There are 1 best solutions below

**Eric Postpischil** · Answer 1 · 2024-03-06T14:16:36.447000

Summary

There are such numbers when rounding toward +∞ is used. There are not such numbers when rounding to nearest with ties to even is used in a binary floating-point format. There are such numbers in non-binary formats.

In this answer, text in code font represents floating-point arithmetic. Text not in code font represents real-number arithmetic.

Rounding Toward +∞

Consider IEEE-754 binary32 with rounding toward +∞. Let a be ½−2⁻²⁵, the representable number just below ½. Let b be 1. Let c be 1−2⁻²⁴, the representable number just below 1. b−a (mathematical subtraction) is ½+2⁻²⁵. That is not representable, so b-a (floating-point subtraction) with rounding toward +∞ produces ½+2⁻²⁴. b-a•c is ½+2⁻²⁴−2⁻²⁵-2⁻⁴⁸, so (b-a)*c produces ½+2⁻²⁴. Then a+(b-a)*c is ½−2⁻²⁵+½+2⁻²⁴ = 1−2²⁵+2⁻²⁴ = 1+2⁻²⁵. 1+2⁻²⁵ is not representable, so rounding toward +∞ produces 1+2⁻²³, so a + (b-a)*c produces 1+2⁻²³, which is greater than b.
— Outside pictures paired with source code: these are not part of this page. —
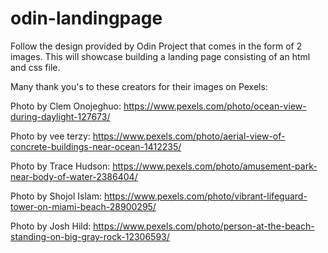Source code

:# odin-landingpage

Follow the design provided by Odin Project that comes in the form of 2 images. This will showcase building a landing page consisting of an html and css file.

Many thank you's to these creators for their images on Pexels:

Photo by Clem Onojeghuo: https://www.pexels.com/photo/ocean-view-during-daylight-127673/

Photo by vee terzy: https://www.pexels.com/photo/aerial-view-of-concrete-buildings-near-ocean-1412235/

Photo by Trace Hudson: https://www.pexels.com/photo/amusement-park-near-body-of-water-2386404/

Photo by Shojol Islam: https://www.pexels.com/photo/vibrant-lifeguard-tower-on-miami-beach-28900295/

Photo by Josh Hild: https://www.pexels.com/photo/person-at-the-beach-standing-on-big-gray-rock-12306593/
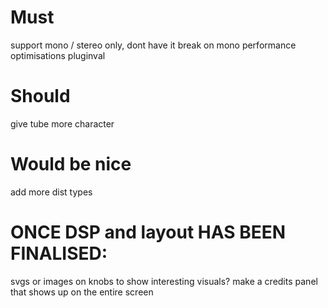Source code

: # Must

support mono / stereo only, dont have it break on mono
performance optimisations
pluginval

# Should

give tube more character

# Would be nice

add more dist types


# ONCE DSP and layout HAS BEEN FINALISED:
svgs or images on knobs to show interesting visuals?
make a credits panel that shows up on the entire screen
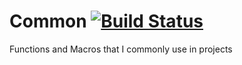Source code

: # Common [![Build Status](https://travis-ci.org/amagura/commoner.svg?branch=master)](https://travis-ci.org/amagura/common)
Functions and Macros that I commonly use in projects

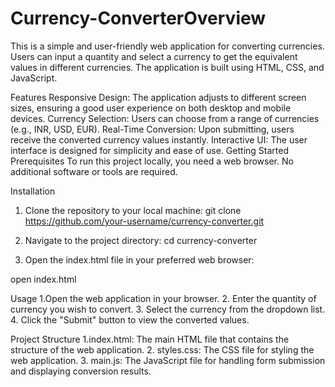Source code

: # Currency-ConverterOverview
This is a simple and user-friendly web application for converting currencies. Users can input a quantity and select a currency to get the equivalent values in different currencies. The application is built using HTML, CSS, and JavaScript.

Features
Responsive Design: The application adjusts to different screen sizes, ensuring a good user experience on both desktop and mobile devices.
Currency Selection: Users can choose from a range of currencies (e.g., INR, USD, EUR).
Real-Time Conversion: Upon submitting, users receive the converted currency values instantly.
Interactive UI: The user interface is designed for simplicity and ease of use.
Getting Started
Prerequisites
To run this project locally, you need a web browser. No additional software or tools are required.

Installation


1. Clone the repository to your local machine:
git clone https://github.com/your-username/currency-converter.git


2. Navigate to the project directory:
cd currency-converter


3. Open the index.html file in your preferred web browser:

open index.html


Usage
1.Open the web application in your browser.
2. Enter the quantity of currency you wish to convert.
3. Select the currency from the dropdown list.
4. Click the "Submit" button to view the converted values.


Project Structure
1.index.html: The main HTML file that contains the structure of the web application.
2. styles.css: The CSS file for styling the web application.
3. main.js: The JavaScript file for handling form submission and displaying conversion results.
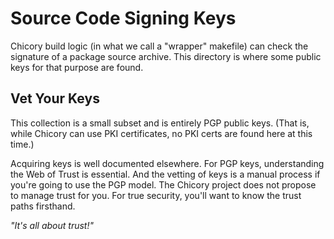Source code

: # Source Code Signing Keys

Chicory build logic (in what we call a "wrapper" makefile)
can check the signature of a package source archive.
This directory is where some public keys for that purpose are found.

## Vet Your Keys

This collection is a small subset and is entirely PGP public keys.
(That is, while Chicory can use PKI certificates, no PKI certs are
found here at this time.)

Acquiring keys is well documented elsewhere.
For PGP keys, understanding the Web of Trust is essential.
And the vetting of keys is a manual process if you're going to use
the PGP model. The Chicory project does not propose to manage trust
for you. For true security, you'll want to know the trust paths firsthand.

*"It's all about trust!"*


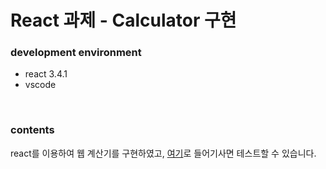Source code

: # React 과제 - Calculator 구현

### development environment

- react 3.4.1
- vscode

<br>

### contents

react를 이용하여 웹 계산기를 구현하였고, [여기](http://bomi94436.github.io/calculator)로 들어기사면 테스트할 수 있습니다.
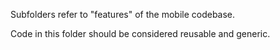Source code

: Subfolders refer to "features" of the mobile codebase.

Code in this folder should be considered reusable and generic.
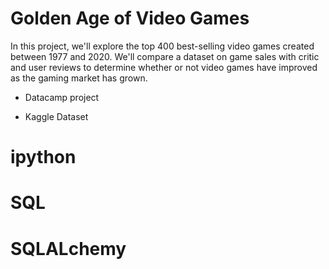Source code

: # Golden Age of Video Games
In this project, we'll explore the top 400 best-selling video games created between 1977 and 2020. We'll compare a dataset on game sales with critic and user reviews to determine whether or not video games have improved as the gaming market has grown.

- Datacamp project

- Kaggle Dataset

# ipython 
# SQL 
# SQLALchemy
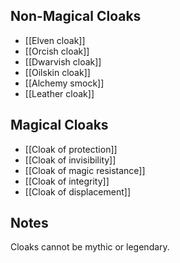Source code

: ## Non-Magical Cloaks
- [[Elven cloak]]
- [[Orcish cloak]]
- [[Dwarvish cloak]]
- [[Oilskin cloak]]
- [[Alchemy smock]]
- [[Leather cloak]]

## Magical Cloaks
- [[Cloak of protection]]
- [[Cloak of invisibility]]
- [[Cloak of magic resistance]]
- [[Cloak of integrity]]
- [[Cloak of displacement]]

## Notes
Cloaks cannot be mythic or legendary.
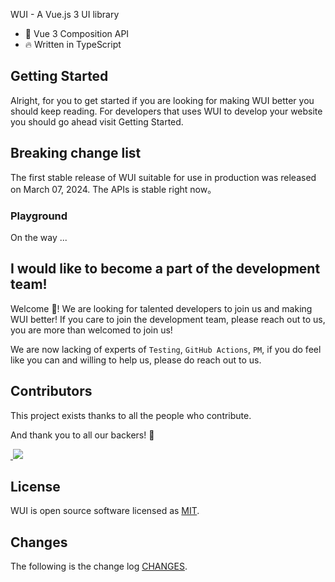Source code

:WUI - A Vue.js 3 UI library

- 💪 Vue 3 Composition API
- 🔥 Written in TypeScript

## Getting Started

Alright, for you to get started if you are looking for making WUI better you should keep reading.
For developers that uses WUI to develop your website you should go ahead visit Getting Started.

## Breaking change list

The first stable release of WUI suitable for use in production was released on March 07, 2024. The APIs is stable right now。

###

### Playground

On the way ...

####

## I would like to become a part of the development team!

Welcome :star_struck:! We are looking for talented developers to join us and making WUI better! If you care to join the development team, please
reach out to us, you are more than welcomed to join us!

We are now lacking of experts of `Testing`, `GitHub Actions`, `PM`, if you do feel like you can and willing to help us, please do reach out to us.

## Contributors

This project exists thanks to all the people who contribute.

And thank you to all our backers! 🙏

[  ](https://github.com/wuxiutong/WUI/graphs/contributors)![](https://contrib.rocks/image?repo=/wuxiutong/WUI#id=uXbYi&originHeight=608&originWidth=812&originalType=binary&ratio=1&rotation=0&showTitle=false&status=done&style=none&title=)[ ](https://github.com//wuxiutong/WUI/graphs/contributors)

## License

WUI is open source software licensed as
[MIT](https://github.com/wuxiutong/WUI/blob/main/LICENSE).

## Changes

The following is the change log
[CHANGES](https://github.com/wuxiutong/WUI/blob/main/CHANGES).

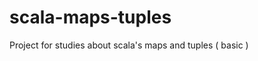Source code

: scala-maps-tuples
=================

Project for studies about scala's maps and tuples ( basic )  



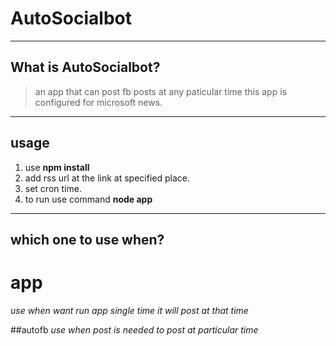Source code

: # AutoSocialbot

----
## What is AutoSocialbot?


> an app that can post fb posts at any paticular time this app is configured for microsoft news.

----
## usage
1.  use **npm install**
2. add rss url at the link at specified place.
3. set cron time.
4. to run use command **node app**

----
## which one to use when?
# app

*use when want run app single time it will post at that time*


##autofb
*use when post is needed to post at particular time*



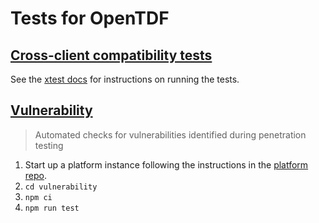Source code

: # Tests for OpenTDF

## [Cross-client compatibility tests](xtests)

See the [xtest docs](xtest/README.md) for instructions on running the tests.

## [Vulnerability](vulnerability)

> Automated checks for vulnerabilities identified during penetration testing

1) Start up a platform instance following the instructions in the [platform repo](https://github.com/opentdf/platform).
2) `cd vulnerability`
3) `npm ci`
4) `npm run test`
Demonstrating in C, the output of:

#include <fenv.h>
#include <stdio.h>
#include <math.h>

#pragma STDC FENV_ACCESS ON


int main(void)
{
    fesetround(FE_UPWARD);
    float a = nexttowardf(.5f, 0);
    float b = 1;
    float c = nexttowardf(1, 0);
    printf("%a\n", a + (b-a)*c);
}

is:

0x1.000002p+0

Round to Nearest With Binary Floating-Point

This is not possible in a binary format with round-to-nearest-ties-to-even. Proof:

Consider, that, if a + (b-a)*c is greater than b, it is at least one ULP of b greater than b. Let u be the ULP of b. Consider first a + (b-a). Since a < b, b-a ≤ b, so the ULP of b-a is at most the UP of b, u. With round-to-nearest, the maximum error in a single operation is ½ ULP, for the ULP of the result. There are values for a and b where b-a rounds up by ½ ULP, such as when we subtract 1½•2⁻²³ from 2−2⁻²³. (2−2⁻²³ − 1½•2⁻²³ = 2 − 2½•2⁻²³, which rounds up to 2 − 2•2⁻²³.)

So, for b-a, it is possible to produce a result of b − a + ½ u.

Then when we add a, there are again values for which the addition in a + (b-a) rounds up by ½ ULP. We know from above the mathematical result is at most a + b − a + ½u = b + ½u. This is halfway to the next representable number after b, so it will, with round-to-nearest-ties-to-even, round up if the next representable number has an even low digit in its significand. The numbers above are an example of that; with a = 1½•2⁻²³ and b = 2−2⁻²³, a + (b-a) yields 2, which is greater than b.

Observe that we just barely achieved this. The final addition rounded up because there was exactly ½u rounding error in b-a, the maximum possible. It is not possible to arrange for the result of a + (b-a) to be any greater than b + ½u. So, when we consider a + (b-a)*c, we must not lose any of this achieved rounding error. The result of (b-a)*c must be b-a and not any less, or a + (b-a)*c will be lower than the value needed to allow rounding up.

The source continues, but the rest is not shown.